(Task):
Search the data for the word "following" and copy each line that has it.

Stored data entries:
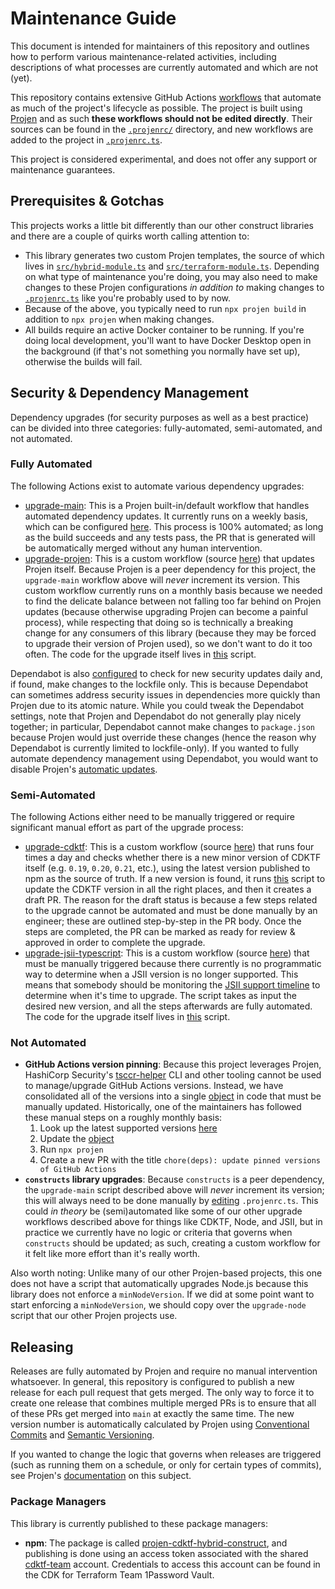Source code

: # Maintenance Guide

This document is intended for maintainers of this repository and outlines how to perform various maintenance-related activities, including descriptions of what processes are currently automated and which are not (yet).

This repository contains extensive GitHub Actions [workflows](https://github.com/cdktf/projen-cdktf-hybrid-construct/tree/main/.github/workflows) that automate as much of the project's lifecycle as possible. The project is built using [Projen](https://projen.io/) and as such **these workflows should not be edited directly**. Their sources can be found in the [`.projenrc/`](https://github.com/cdktf/projen-cdktf-hybrid-construct/tree/main/projenrc) directory, and new workflows are added to the project in [`.projenrc.ts`](https://github.com/cdktf/projen-cdktf-hybrid-construct/blob/main/.projenrc.ts).

This project is considered experimental, and does not offer any support or maintenance guarantees.


## Prerequisites & Gotchas

This projects works a little bit differently than our other construct libraries and there are a couple of quirks worth calling attention to:

- This library generates two custom Projen templates, the source of which lives in [`src/hybrid-module.ts`](https://github.com/cdktf/projen-cdktf-hybrid-construct/blob/main/src/hybrid-module.ts) and [`src/terraform-module.ts`](https://github.com/cdktf/projen-cdktf-hybrid-construct/blob/main/src/terraform-module.ts). Depending on what type of maintenance you're doing, you may also need to make changes to these Projen configurations _in addition to_ making changes to [`.projenrc.ts`](https://github.com/cdktf/projen-cdktf-hybrid-construct/blob/main/.projenrc.ts) like you're probably used to by now.
- Because of the above, you typically need to run `npx projen build` in addition to `npx projen` when making changes.
- All builds require an active Docker container to be running. If you're doing local development, you'll want to have Docker Desktop open in the background (if that's not something you normally have set up), otherwise the builds will fail.


## Security & Dependency Management

Dependency upgrades (for security purposes as well as a best practice) can be divided into three categories: fully-automated, semi-automated, and not automated.

### Fully Automated

The following Actions exist to automate various dependency upgrades:

- [upgrade-main](https://github.com/cdktf/projen-cdktf-hybrid-construct/actions/workflows/upgrade-main.yml): This is a Projen built-in/default workflow that handles automated dependency updates. It currently runs on a weekly basis, which can be configured [here](https://github.com/cdktf/projen-cdktf-hybrid-construct/blob/4ea42f59370a23fbdc5d3acd6f3a08a7f6dfd254/.projenrc.ts#L54). This process is 100% automated; as long as the build succeeds and any tests pass, the PR that is generated will be automatically merged without any human intervention.
- [upgrade-projen](https://github.com/cdktf/projen-cdktf-hybrid-construct/actions/workflows/upgrade-projen.yml): This is a custom workflow (source [here](https://github.com/cdktf/projen-cdktf-hybrid-construct/blob/main/projenrc/upgrade-projen.ts)) that updates Projen itself. Because Projen is a peer dependency for this project, the `upgrade-main` workflow above will _never_ increment its version. This custom workflow currently runs on a monthly basis because we needed to find the delicate balance between not falling too far behind on Projen updates (because otherwise upgrading Projen can become a painful process), while respecting that doing so is technically a breaking change for any consumers of this library (because they may be forced to upgrade their version of Projen used), so we don't want to do it too often. The code for the upgrade itself lives in [this](https://github.com/cdktf/projen-cdktf-hybrid-construct/blob/main/scripts/update-projen.sh) script.

Dependabot is also [configured](https://github.com/cdktf/projen-cdktf-hybrid-construct/blob/main/.github/dependabot.yml) to check for new security updates daily and, if found, make changes to the lockfile only. This is because Dependabot can sometimes address security issues in dependencies more quickly than Projen due to its atomic nature. While you could tweak the Dependabot settings, note that Projen and Dependabot do not generally play nicely together; in particular, Dependabot cannot make changes to `package.json` because Projen would just override these changes (hence the reason why Dependabot is currently limited to lockfile-only). If you wanted to fully automate dependency management using Dependabot, you would want to disable Projen's [automatic updates](https://projen.io/docs/api/typescript#projen.typescript.TypeScriptProjectOptions.property.depsUpgrade).

### Semi-Automated

The following Actions either need to be manually triggered or require significant manual effort as part of the upgrade process:

- [upgrade-cdktf](https://github.com/cdktf/projen-cdktf-hybrid-construct/actions/workflows/upgrade-cdktf.yml): This is a custom workflow (source [here](https://github.com/cdktf/projen-cdktf-hybrid-construct/blob/main/projenrc/upgrade-cdktf.ts)) that runs four times a day and checks whether there is a new minor version of CDKTF itself (e.g. `0.19`, `0.20`, `0.21`, etc.), using the latest version published to npm as the source of truth. If a new version is found, it runs [this](https://github.com/cdktf/projen-cdktf-hybrid-construct/blob/main/scripts/update-cdktf.sh) script to update the CDKTF version in all the right places, and then it creates a draft PR. The reason for the draft status is because a few steps related to the upgrade cannot be automated and must be done manually by an engineer; these are outlined step-by-step in the PR body. Once the steps are completed, the PR can be marked as ready for review & approved in order to complete the upgrade.
- [upgrade-jsii-typescript](https://github.com/cdktf/projen-cdktf-hybrid-construct/actions/workflows/upgrade-jsii-typescript.yml): This is a custom workflow (source [here](https://github.com/cdktf/projen-cdktf-hybrid-construct/blob/main/projenrc/upgrade-jsii-typescript.ts)) that must be manually triggered because there currently is no programmatic way to determine when a JSII version is no longer supported. This means that somebody should be monitoring the [JSII support timeline](https://github.com/aws/jsii-compiler/blob/main/README.md#gear-maintenance--support) to determine when it's time to upgrade. The script takes as input the desired new version, and all the steps afterwards are fully automated. The code for the upgrade itself lives in [this](https://github.com/cdktf/projen-cdktf-hybrid-construct/blob/main/scripts/update-jsii-typescript.sh) script.

### Not Automated

- **GitHub Actions version pinning**: Because this project leverages Projen, HashiCorp Security's [tsccr-helper](https://github.com/hashicorp/security-tsccr?tab=readme-ov-file#tsccr-helper-cli) CLI and other tooling cannot be used to manage/upgrade GitHub Actions versions. Instead, we have consolidated all of the versions into a single [object](https://github.com/cdktf/projen-cdktf-hybrid-construct/blob/4ea42f59370a23fbdc5d3acd6f3a08a7f6dfd254/.projenrc.ts#L21-L32) in code that must be manually updated. Historically, one of the maintainers has followed these manual steps on a roughly monthly basis:
  1. Look up the latest supported versions [here](https://github.com/hashicorp/security-tsccr/tree/main/components/github_actions)
  2. Update the [object](https://github.com/cdktf/projen-cdktf-hybrid-construct/blob/4ea42f59370a23fbdc5d3acd6f3a08a7f6dfd254/.projenrc.ts#L21-L32)
  3. Run `npx projen`
  4. Create a new PR with the title `chore(deps): update pinned versions of GitHub Actions`
- **`constructs` library upgrades**: Because `constructs` is a peer dependency, the `upgrade-main` script described above will _never_ increment its version; this will always need to be done manually by [editing](https://github.com/cdktf/projen-cdktf-hybrid-construct/blob/4ea42f59370a23fbdc5d3acd6f3a08a7f6dfd254/.projenrc.ts#L70) `.projenrc.ts`. This could _in theory_ be (semi)automated like some of our other upgrade workflows described above for things like CDKTF, Node, and JSII, but in practice we currently have no logic or criteria that governs when `constructs` should be updated; as such, creating a custom workflow for it felt like more effort than it's really worth.

Also worth noting: Unlike many of our other Projen-based projects, this one does not have a script that automatically upgrades Node.js because this library does not enforce a `minNodeVersion`. If we did at some point want to start enforcing a `minNodeVersion`, we should copy over the `upgrade-node` script that our other Projen projects use.


## Releasing

Releases are fully automated by Projen and require no manual intervention whatsoever. In general, this repository is configured to publish a new release for each pull request that gets merged. The only way to force it to create one release that combines multiple merged PRs is to ensure that all of these PRs get merged into `main` at exactly the same time. The new version number is automatically calculated by Projen using [Conventional Commits](https://www.conventionalcommits.org/en/v1.0.0/) and [Semantic Versioning](https://semver.org/).

If you wanted to change the logic that governs when releases are triggered (such as running them on a schedule, or only for certain types of commits), see Projen's [documentation](https://projen.io/docs/publishing/releases-and-versioning) on this subject.

### Package Managers

This library is currently published to these package managers:

- **npm**: The package is called [projen-cdktf-hybrid-construct](https://www.npmjs.com/package/projen-cdktf-hybrid-construct), and publishing is done using an access token associated with the shared [cdktf-team](https://www.npmjs.com/~cdktf-team) account. Credentials to access this account can be found in the CDK for Terraform Team 1Password Vault.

(Expected output):
The following Actions exist to automate various dependency upgrades:
The following Actions either need to be manually triggered or require significant manual effort as part of the upgrade process:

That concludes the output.